Melek Hanım’ın tavukları
- GİRİŞ08.08.2008 11:12
- GÜNCELLEME08.08.2008 11:12
Görülecek manzara!
Ama Karacasöğüt denilen saklı cennette görülmesi gerekenler sadece bunlar değil.
Gökova adını taşıyan doğa harikasının tam kalbine yerleşmiş nefis bir koy.
Günlük ağaçlarının baştan çıkarıcı kokusuyla sarhoş olan bir doğa.
Bastonu diksen, onu bir yılda müthiş bir ağaca çeviren bereketli toprak.
Yazın en sıcak döneminde bile hafif üşüme duygusu uyandıran serin geceler.
Her yerden fışkıran su.
Karada yeşilin, denizde mavinin her tonu.
Anlatmakla bitmez.
Ama Karacasöğüt’ün güzelliklerini sadece doğa vermemiş.
Burada yaşayanlar da doğayı sayarak, severek yaşamayı öğrenmiş.
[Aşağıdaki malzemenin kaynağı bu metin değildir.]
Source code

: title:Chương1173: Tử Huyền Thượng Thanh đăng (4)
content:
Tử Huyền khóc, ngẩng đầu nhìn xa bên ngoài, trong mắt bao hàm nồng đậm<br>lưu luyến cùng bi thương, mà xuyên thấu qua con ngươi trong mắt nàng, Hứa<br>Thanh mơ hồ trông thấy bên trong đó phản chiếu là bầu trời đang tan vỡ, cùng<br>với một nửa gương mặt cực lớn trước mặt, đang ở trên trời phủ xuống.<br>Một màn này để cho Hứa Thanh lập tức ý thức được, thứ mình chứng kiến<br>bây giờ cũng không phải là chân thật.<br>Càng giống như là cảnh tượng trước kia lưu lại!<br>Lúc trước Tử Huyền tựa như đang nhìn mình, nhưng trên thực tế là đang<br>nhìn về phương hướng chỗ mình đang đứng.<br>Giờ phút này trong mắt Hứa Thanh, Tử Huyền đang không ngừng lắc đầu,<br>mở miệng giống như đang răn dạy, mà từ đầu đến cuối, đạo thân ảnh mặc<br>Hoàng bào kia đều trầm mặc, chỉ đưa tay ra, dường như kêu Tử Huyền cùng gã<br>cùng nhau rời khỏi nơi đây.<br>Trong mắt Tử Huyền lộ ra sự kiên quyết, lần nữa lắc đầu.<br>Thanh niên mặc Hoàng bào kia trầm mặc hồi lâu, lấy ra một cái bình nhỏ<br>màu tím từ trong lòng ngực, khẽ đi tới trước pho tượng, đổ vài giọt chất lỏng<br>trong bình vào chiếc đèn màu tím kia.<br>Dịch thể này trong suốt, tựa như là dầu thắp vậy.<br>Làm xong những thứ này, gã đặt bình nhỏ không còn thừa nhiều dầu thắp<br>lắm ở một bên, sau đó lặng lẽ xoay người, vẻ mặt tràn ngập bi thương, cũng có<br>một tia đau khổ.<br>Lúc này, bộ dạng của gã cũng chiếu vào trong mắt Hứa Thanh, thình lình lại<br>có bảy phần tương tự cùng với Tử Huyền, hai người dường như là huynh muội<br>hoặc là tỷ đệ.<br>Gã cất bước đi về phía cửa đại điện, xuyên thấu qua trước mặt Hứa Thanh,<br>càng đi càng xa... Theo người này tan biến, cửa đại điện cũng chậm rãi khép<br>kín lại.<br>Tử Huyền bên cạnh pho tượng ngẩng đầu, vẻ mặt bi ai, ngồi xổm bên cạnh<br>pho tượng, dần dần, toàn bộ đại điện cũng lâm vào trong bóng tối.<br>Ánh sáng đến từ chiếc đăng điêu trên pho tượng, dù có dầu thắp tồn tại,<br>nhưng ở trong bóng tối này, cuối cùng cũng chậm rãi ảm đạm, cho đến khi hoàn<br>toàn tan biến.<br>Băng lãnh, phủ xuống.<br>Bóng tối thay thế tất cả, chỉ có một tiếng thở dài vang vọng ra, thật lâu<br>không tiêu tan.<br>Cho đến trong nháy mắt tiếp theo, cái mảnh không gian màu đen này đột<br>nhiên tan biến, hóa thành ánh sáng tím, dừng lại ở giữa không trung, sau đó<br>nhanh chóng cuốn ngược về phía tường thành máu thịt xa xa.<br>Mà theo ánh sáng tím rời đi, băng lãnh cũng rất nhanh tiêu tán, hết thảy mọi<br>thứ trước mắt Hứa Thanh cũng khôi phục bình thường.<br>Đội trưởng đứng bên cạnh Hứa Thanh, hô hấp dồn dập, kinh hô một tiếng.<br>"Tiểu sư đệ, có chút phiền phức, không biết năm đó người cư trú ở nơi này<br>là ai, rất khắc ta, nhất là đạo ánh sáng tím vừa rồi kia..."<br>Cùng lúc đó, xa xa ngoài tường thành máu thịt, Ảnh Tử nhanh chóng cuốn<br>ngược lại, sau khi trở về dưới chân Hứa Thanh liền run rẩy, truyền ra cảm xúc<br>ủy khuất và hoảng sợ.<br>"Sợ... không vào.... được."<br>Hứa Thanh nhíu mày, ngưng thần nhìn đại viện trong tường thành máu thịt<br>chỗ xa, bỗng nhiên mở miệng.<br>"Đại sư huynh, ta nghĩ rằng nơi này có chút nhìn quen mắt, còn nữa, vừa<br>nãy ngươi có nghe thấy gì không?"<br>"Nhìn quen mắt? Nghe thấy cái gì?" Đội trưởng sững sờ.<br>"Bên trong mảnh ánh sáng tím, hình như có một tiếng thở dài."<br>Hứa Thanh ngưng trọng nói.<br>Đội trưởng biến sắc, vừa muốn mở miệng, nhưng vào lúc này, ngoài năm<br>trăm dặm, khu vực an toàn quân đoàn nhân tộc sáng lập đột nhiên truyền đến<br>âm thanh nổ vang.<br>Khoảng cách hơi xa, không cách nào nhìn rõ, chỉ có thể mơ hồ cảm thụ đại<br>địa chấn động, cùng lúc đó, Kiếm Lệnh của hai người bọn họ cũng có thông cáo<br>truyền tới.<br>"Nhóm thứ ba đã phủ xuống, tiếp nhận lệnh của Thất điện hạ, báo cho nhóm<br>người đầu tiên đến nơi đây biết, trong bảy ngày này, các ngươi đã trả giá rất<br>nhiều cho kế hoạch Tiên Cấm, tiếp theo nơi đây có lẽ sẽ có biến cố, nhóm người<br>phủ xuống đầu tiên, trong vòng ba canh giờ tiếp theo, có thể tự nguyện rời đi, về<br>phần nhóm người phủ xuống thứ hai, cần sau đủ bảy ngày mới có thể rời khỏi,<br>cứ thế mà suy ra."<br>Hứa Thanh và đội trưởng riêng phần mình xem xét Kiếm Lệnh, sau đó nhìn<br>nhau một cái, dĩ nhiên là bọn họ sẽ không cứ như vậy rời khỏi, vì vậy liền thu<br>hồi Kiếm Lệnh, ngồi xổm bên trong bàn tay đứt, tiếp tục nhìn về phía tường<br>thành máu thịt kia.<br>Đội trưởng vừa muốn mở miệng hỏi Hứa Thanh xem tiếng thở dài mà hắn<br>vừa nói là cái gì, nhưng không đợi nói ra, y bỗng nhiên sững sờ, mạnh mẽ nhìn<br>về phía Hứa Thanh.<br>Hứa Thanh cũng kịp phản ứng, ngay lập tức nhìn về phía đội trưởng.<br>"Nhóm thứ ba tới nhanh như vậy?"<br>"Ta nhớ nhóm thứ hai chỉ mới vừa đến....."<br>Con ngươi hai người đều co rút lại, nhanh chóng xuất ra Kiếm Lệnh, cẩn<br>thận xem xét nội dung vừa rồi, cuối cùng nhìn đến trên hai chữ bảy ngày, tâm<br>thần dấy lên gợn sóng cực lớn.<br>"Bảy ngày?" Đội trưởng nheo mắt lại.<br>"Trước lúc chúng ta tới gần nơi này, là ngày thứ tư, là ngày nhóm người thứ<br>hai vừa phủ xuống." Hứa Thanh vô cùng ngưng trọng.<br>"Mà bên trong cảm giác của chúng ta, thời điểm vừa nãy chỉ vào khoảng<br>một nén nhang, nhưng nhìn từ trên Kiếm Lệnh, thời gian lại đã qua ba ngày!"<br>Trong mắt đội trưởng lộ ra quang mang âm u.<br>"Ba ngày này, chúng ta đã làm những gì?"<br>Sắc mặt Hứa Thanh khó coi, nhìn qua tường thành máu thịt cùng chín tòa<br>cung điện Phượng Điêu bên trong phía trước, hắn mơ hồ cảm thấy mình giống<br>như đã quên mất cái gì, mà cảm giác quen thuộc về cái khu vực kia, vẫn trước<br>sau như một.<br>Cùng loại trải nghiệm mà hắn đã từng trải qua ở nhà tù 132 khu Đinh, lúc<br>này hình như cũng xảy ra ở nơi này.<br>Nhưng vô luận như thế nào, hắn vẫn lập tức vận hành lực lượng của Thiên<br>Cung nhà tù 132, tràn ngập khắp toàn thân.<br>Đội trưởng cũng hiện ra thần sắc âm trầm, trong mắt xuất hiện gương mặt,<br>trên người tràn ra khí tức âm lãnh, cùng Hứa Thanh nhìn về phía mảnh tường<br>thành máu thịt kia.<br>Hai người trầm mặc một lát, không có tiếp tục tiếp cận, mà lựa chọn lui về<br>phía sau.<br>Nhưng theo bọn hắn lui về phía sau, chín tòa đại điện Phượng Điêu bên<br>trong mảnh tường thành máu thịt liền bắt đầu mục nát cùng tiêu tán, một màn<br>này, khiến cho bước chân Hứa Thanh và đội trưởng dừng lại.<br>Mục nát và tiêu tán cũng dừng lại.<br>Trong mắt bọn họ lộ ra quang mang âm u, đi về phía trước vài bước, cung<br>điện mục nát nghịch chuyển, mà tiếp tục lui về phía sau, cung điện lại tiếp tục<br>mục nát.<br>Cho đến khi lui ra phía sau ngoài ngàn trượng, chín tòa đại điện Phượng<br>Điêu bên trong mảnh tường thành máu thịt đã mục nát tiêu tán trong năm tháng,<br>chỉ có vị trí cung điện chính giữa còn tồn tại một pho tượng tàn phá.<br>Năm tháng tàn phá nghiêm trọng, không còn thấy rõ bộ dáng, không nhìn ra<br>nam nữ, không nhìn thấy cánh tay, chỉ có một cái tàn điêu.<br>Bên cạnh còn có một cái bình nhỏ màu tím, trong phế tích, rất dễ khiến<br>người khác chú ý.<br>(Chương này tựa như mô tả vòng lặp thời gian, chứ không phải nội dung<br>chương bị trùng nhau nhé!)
Sekiz yüz haneli geleneksel köy halkı ve 1970’lerde kurulmuş olan kooperatif evlerinde oturanlar, yöreyi en sıkı rejimlerin bile başaramadığı bir biçimde koruyorlar.
Bırakın yabancıların gelip villalar dikmesini, köylülerin evlenen çocukları bile ev yapmakta sıkıntı çekiyor.
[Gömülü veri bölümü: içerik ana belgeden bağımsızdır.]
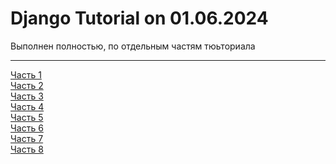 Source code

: # Django Tutorial on 01.06.2024
Выполнен полностью, по отдельным частям тюьториала <hr>
<a href = "https://docs.djangoproject.com/en/5.0/intro/tutorial01/">Часть 1</a><br>
<a href = "https://docs.djangoproject.com/en/5.0/intro/tutorial02/">Часть 2</a><br>
<a href = "https://docs.djangoproject.com/en/5.0/intro/tutorial03/">Часть 3</a><br>
<a href = "https://docs.djangoproject.com/en/5.0/intro/tutorial04/">Часть 4</a><br>
<a href = "https://docs.djangoproject.com/en/5.0/intro/tutorial05/">Часть 5</a><br>
<a href = "https://docs.djangoproject.com/en/5.0/intro/tutorial06/">Часть 6</a><br>
<a href = "https://docs.djangoproject.com/en/5.0/intro/tutorial07/">Часть 7</a><br>
<a href = "https://docs.djangoproject.com/en/5.0/intro/tutorial07/">Часть 8</a><br>
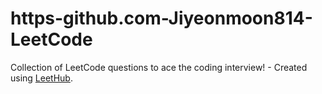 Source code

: # https-github.com-Jiyeonmoon814-LeetCode
Collection of LeetCode questions to ace the coding interview! - Created using [LeetHub](https://github.com/QasimWani/LeetHub).
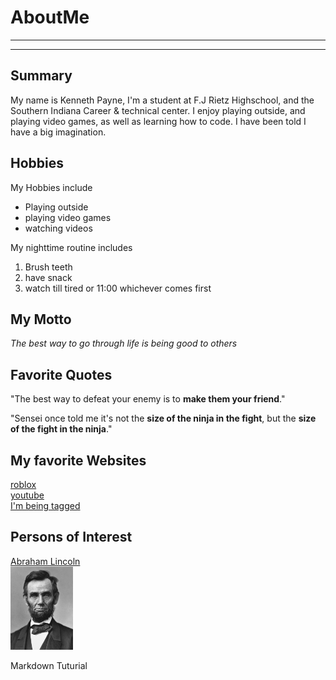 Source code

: # AboutMe
---
---
## Summary

[I have a new home]: https://character.ai/
[1]: https://en.wikipedia.org/wiki/Abraham_Lincoln

My name is Kenneth Payne, I'm a student at F.J Rietz Highschool, and the Southern Indiana Career & technical center. I enjoy playing outside, and playing video games, as well as learning how to code. I have been told I have a big imagination.

Hobbies
-
My Hobbies include
+ Playing outside
+ playing video games
+ watching videos

My nighttime routine includes

1. Brush teeth
2. have snack
3. watch till tired or 11:00 whichever comes first

## My Motto
*The best way to go through life is being good to others*

## Favorite Quotes
"The best way to defeat your enemy is to **make them your friend**."

"Sensei once told me it's not the **size of the ninja in the fight**, but the **size of the fight in the ninja**."

## My favorite Websites
[roblox](https://roblox.com "a game platform")<br>
[youtube](https://youtube.com "a video sharing social media")<br>
[I'm being tagged][I have a new home]<br>

## Persons of Interest
[Abraham Lincoln][1]<br>
<kbd><img src="img/AbrahamLincoln.jpg" width="100px"></kbd>



Markdown Tuturial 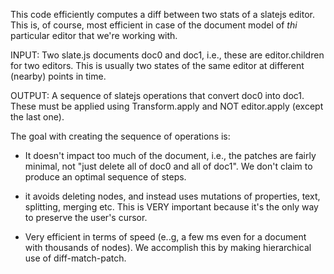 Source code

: This code efficiently computes a diff between two stats of
a slatejs editor.  This is, of course, most efficient in case
of the document model of _thi_ particular editor that we're
working with.

INPUT: Two slate.js documents doc0 and doc1, i.e., these are editor.children
for two editors. This is usually two states of the same editor at different
(nearby) points in time.

OUTPUT: A sequence of slatejs operations that convert doc0 into doc1.  These
must be applied using Transform.apply and NOT editor.apply (except the last
one).

The goal with creating the sequence of operations is:

- It doesn't impact too much of the document, i.e., the patches are fairly minimal, not "just delete all of doc0 and all of doc1".  We don't claim to produce an optimal sequence of steps.

- it avoids deleting nodes, and instead uses mutations of
  properties, text, splitting, merging etc. This is VERY important because it's
  the only way to preserve the user's cursor.

- Very efficient in terms of speed (e..g, a few ms even for a document with thousands of nodes).  We accomplish this by making hierarchical use of diff-match-patch.


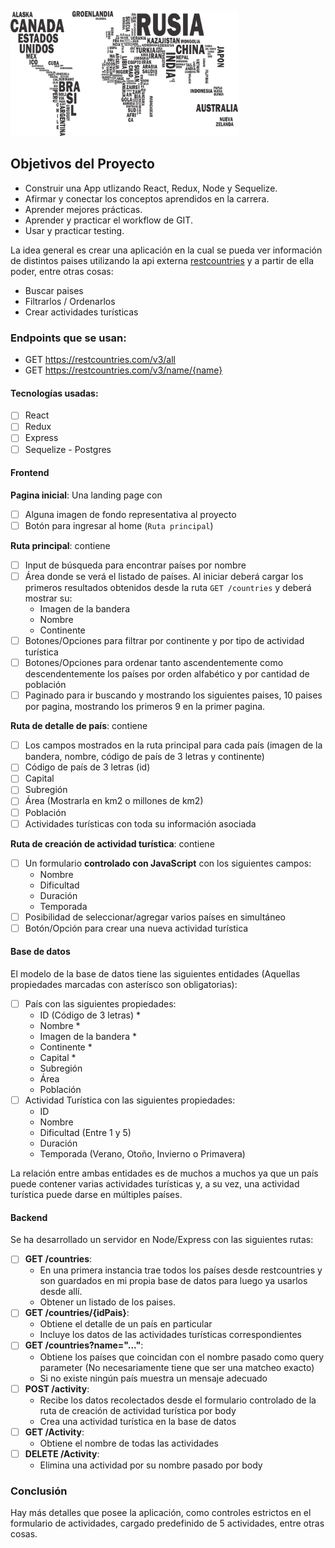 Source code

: <p align="left">
  <img height="200" src="./countries.png" />
</p>

## Objetivos del Proyecto

- Construir una App utlizando React, Redux, Node y Sequelize.
- Afirmar y conectar los conceptos aprendidos en la carrera.
- Aprender mejores prácticas.
- Aprender y practicar el workflow de GIT.
- Usar y practicar testing.

La idea general es crear una aplicación en la cual se pueda ver información de distintos paises utilizando la api externa [restcountries](https://restcountries.com/) y a partir de ella poder, entre otras cosas:

  - Buscar paises
  - Filtrarlos / Ordenarlos
  - Crear actividades turísticas

### Endpoints que se usan:

  - GET https://restcountries.com/v3/all
  - GET https://restcountries.com/v3/name/{name}

#### Tecnologías usadas:
- [ ] React
- [ ] Redux
- [ ] Express
- [ ] Sequelize - Postgres

#### Frontend

__Pagina inicial__: Una landing page con
- [ ] Alguna imagen de fondo representativa al proyecto
- [ ] Botón para ingresar al home (`Ruta principal`)

__Ruta principal__: contiene
- [ ] Input de búsqueda para encontrar países por nombre
- [ ] Área donde se verá el listado de países. Al iniciar deberá cargar los primeros resultados obtenidos desde la ruta `GET /countries` y deberá mostrar su:
  - Imagen de la bandera
  - Nombre
  - Continente
- [ ] Botones/Opciones para filtrar por continente y por tipo de actividad turística
- [ ] Botones/Opciones para ordenar tanto ascendentemente como descendentemente los países por orden alfabético y por cantidad de población
- [ ] Paginado para ir buscando y mostrando los siguientes paises, 10 paises por pagina, mostrando los primeros 9 en la primer pagina.

__Ruta de detalle de país__: contiene
- [ ] Los campos mostrados en la ruta principal para cada país (imagen de la bandera, nombre, código de país de 3 letras y continente)
- [ ] Código de país de 3 letras (id)
- [ ] Capital
- [ ] Subregión
- [ ] Área (Mostrarla en km2 o millones de km2)
- [ ] Población
- [ ] Actividades turísticas con toda su información asociada

__Ruta de creación de actividad turística__: contiene
- [ ] Un formulario __controlado con JavaScript__ con los siguientes campos:
  - Nombre
  - Dificultad
  - Duración
  - Temporada
- [ ] Posibilidad de seleccionar/agregar varios países en simultáneo
- [ ] Botón/Opción para crear una nueva actividad turística

#### Base de datos

El modelo de la base de datos tiene las siguientes entidades (Aquellas propiedades marcadas con asterísco son obligatorias):

- [ ] País con las siguientes propiedades:
  - ID (Código de 3 letras) *
  - Nombre *
  - Imagen de la bandera *
  - Continente *
  - Capital *
  - Subregión
  - Área
  - Población
- [ ] Actividad Turística con las siguientes propiedades:
  - ID
  - Nombre
  - Dificultad (Entre 1 y 5)
  - Duración
  - Temporada (Verano, Otoño, Invierno o Primavera)

La relación entre ambas entidades es de muchos a muchos ya que un país puede contener varias actividades turísticas y, a su vez, una actividad turística puede darse en múltiples países.

#### Backend

Se ha desarrollado un servidor en Node/Express con las siguientes rutas:

- [ ] __GET /countries__:
  - En una primera instancia trae todos los países desde restcountries y son guardados en mi propia base de datos para luego ya usarlos desde allí.
  - Obtener un listado de los paises.
- [ ] __GET /countries/{idPais}__:
  - Obtiene el detalle de un país en particular
  - Incluye los datos de las actividades turísticas correspondientes
- [ ] __GET /countries?name="..."__:
  - Obtiene los países que coincidan con el nombre pasado como query parameter (No necesariamente tiene que ser una matcheo exacto)
  - Si no existe ningún país muestra un mensaje adecuado
- [ ] __POST /activity__:
  - Recibe los datos recolectados desde el formulario controlado de la ruta de creación de actividad turística por body
  - Crea una actividad turística en la base de datos
- [ ] __GET /Activity__:
  - Obtiene el nombre de todas las actividades
- [ ] __DELETE /Activity__:
  - Elimina una actividad por su nombre pasado por body

### Conclusión

Hay más detalles que posee la aplicación, como controles estrictos en el formulario de actividades, cargado predefinido de 5 actividades, entre otras cosas.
Sadece bu koy değil, bu muhtarlığa bağlı olan İngiliz Limanı’ndan Yedi Adalar’a kadar bütün cennetler de koruma altında.
Köyde kavga gürültü yok, suç işlenmiyor.
İdeolojik kavgaların ise izine rastlanmıyor.
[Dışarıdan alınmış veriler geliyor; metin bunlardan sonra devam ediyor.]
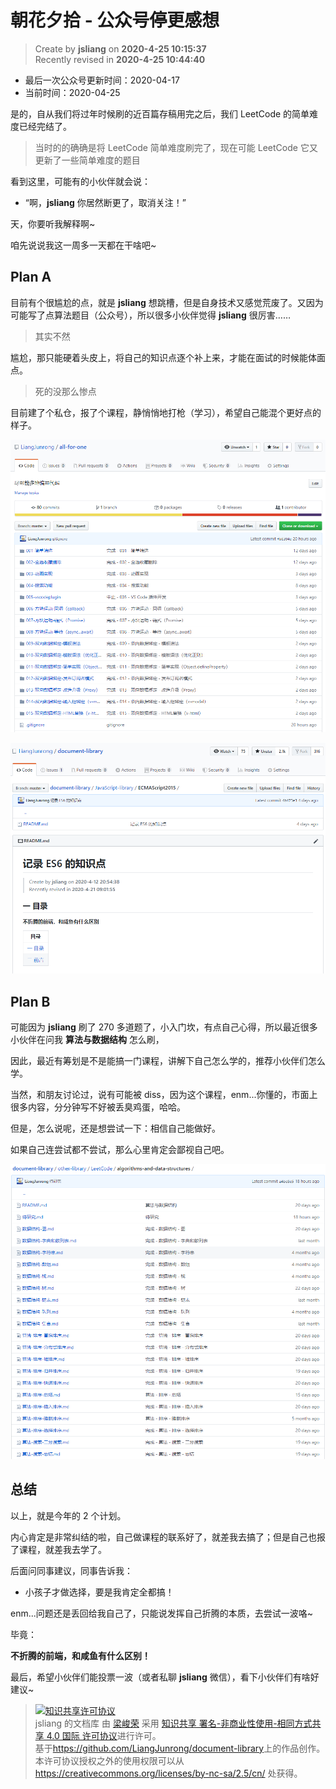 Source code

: 朝花夕拾 - 公众号停更感想
===

> Create by **jsliang** on **2020-4-25 10:15:37**  
> Recently revised in **2020-4-25 10:44:40**

* 最后一次公众号更新时间：2020-04-17
* 当前时间：2020-04-25

是的，自从我们将过年时候刷的近百篇存稿用完之后，我们 LeetCode 的简单难度已经完结了。

> 当时的的确确是将 LeetCode 简单难度刷完了，现在可能 LeetCode 它又更新了一些简单难度的题目

看到这里，可能有的小伙伴就会说：

* “啊，**jsliang** 你居然断更了，取消关注！”

天，你要听我解释啊~

咱先说说我这一周多一天都在干啥吧~

## Plan A

目前有个很尴尬的点，就是 **jsliang** 想跳槽，但是自身技术又感觉荒废了。又因为可能写了点算法题目（公众号），所以很多小伙伴觉得 **jsliang** 很厉害……

> 其实不然

尴尬，那只能硬着头皮上，将自己的知识点逐个补上来，才能在面试的时候能体面点。

> 死的没那么惨点

目前建了个私仓，报了个课程，静悄悄地打枪（学习），希望自己能混个更好点的样子。

![图](../../../public-repertory/img/other-monologue-2020-04-25-1.png)

![图](../../../public-repertory/img/other-monologue-2020-04-25-2.png)

## Plan B

可能因为 **jsliang** 刷了 270 多道题了，小入门坎，有点自己心得，所以最近很多小伙伴在问我 **算法与数据结构** 怎么刷，

因此，最近有筹划是不是能搞一门课程，讲解下自己怎么学的，推荐小伙伴们怎么学。

当然，和朋友讨论过，说有可能被 diss，因为这个课程，enm...你懂的，市面上很多内容，分分钟写不好被丢臭鸡蛋，哈哈。

但是，怎么说呢，还是想尝试一下：相信自己能做好。

如果自己连尝试都不尝试，那么心里肯定会鄙视自己吧。

![图](../../../public-repertory/img/other-monologue-2020-04-25-3.png)

## 总结

以上，就是今年的 2 个计划。

内心肯定是非常纠结的啦，自己做课程的联系好了，就差我去搞了；但是自己也报了课程，就差我去学了。

后面问同事建议，同事告诉我：

* 小孩子才做选择，要是我肯定全都搞！

enm...问题还是丢回给我自己了，只能说发挥自己折腾的本质，去尝试一波咯~

毕竟：

**不折腾的前端，和咸鱼有什么区别！**

最后，希望小伙伴们能投票一波（或者私聊 **jsliang** 微信），看下小伙伴们有啥好建议~

> <a rel="license" href="http://creativecommons.org/licenses/by-nc-sa/4.0/"><img alt="知识共享许可协议" style="border-width:0" src="https://i.creativecommons.org/l/by-nc-sa/4.0/88x31.png" /></a><br /><span xmlns:dct="http://purl.org/dc/terms/" property="dct:title">jsliang 的文档库</span> 由 <a xmlns:cc="http://creativecommons.org/ns#" href="https://github.com/LiangJunrong/document-library" property="cc:attributionName" rel="cc:attributionURL">梁峻荣</a> 采用 <a rel="license" href="http://creativecommons.org/licenses/by-nc-sa/4.0/">知识共享 署名-非商业性使用-相同方式共享 4.0 国际 许可协议</a>进行许可。<br />基于<a xmlns:dct="http://purl.org/dc/terms/" href="https://github.com/LiangJunrong/document-library" rel="dct:source">https://github.com/LiangJunrong/document-library</a>上的作品创作。<br />本许可协议授权之外的使用权限可以从 <a xmlns:cc="http://creativecommons.org/ns#" href="https://creativecommons.org/licenses/by-nc-sa/2.5/cn/" rel="cc:morePermissions">https://creativecommons.org/licenses/by-nc-sa/2.5/cn/</a> 处获得。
Türkiye’nin son zamanlarda içine sürüklendiği kutuplaşma cinneti buralara uğramamış henüz.
Sanki eski Türkiye’deyiz.
Din bir tartışma konusu değil, sadece Allah’la kul arasındaki bir mesele.
Dayanışma var, dostluk, komşuluk var.
Bu gözlemlerimi, İsviçre’de yaşayan ama yazları ailesiyle birlikte Karacasöğüt’te geçiren Burcu Gökay’ın anlattıkları doğruluyor.
“Benim çocukluğumun yazları bu köyde geçti” diyor. “Şimdi ben de çocuklarımı burada yetiştiriyorum. Ve inanın hiçbir şey değişmedi. Onlar da aynen benim çocukluğumu yaşıyor.”
Çevre bilimleri uzmanı olan Burcu Gökay’ın başlıca uğraşı, bu cennetin bozulmaması.
Sineklerle mücadele için bile doğal, çevreye hiçbir zarar vermeyen tabletler kullanıyorlar.
Bütün bunları, yemyeşil ağaçlarla bir cengele dönmüş bahçesinde, Melek Hanım’ın tavuklarından biraz önce alınmış sapsarı yumurtaların ikram edildiği bir sabah kahvaltısında anlatıyor.
Bense ister istemez bu cenneti, Türkiye’nin başkentiyle ve diğer yöreleriyle karşılaştırıyorum ve merak ediyorum:
Acaba 73 milyon insan olarak, bu köy halkı gibi akıllıca mı yaşıyoruz yoksa Melek Hanım’ın tavukları gibi ağaçlara tüneyip gözlerimizi mi kapatıyoruz?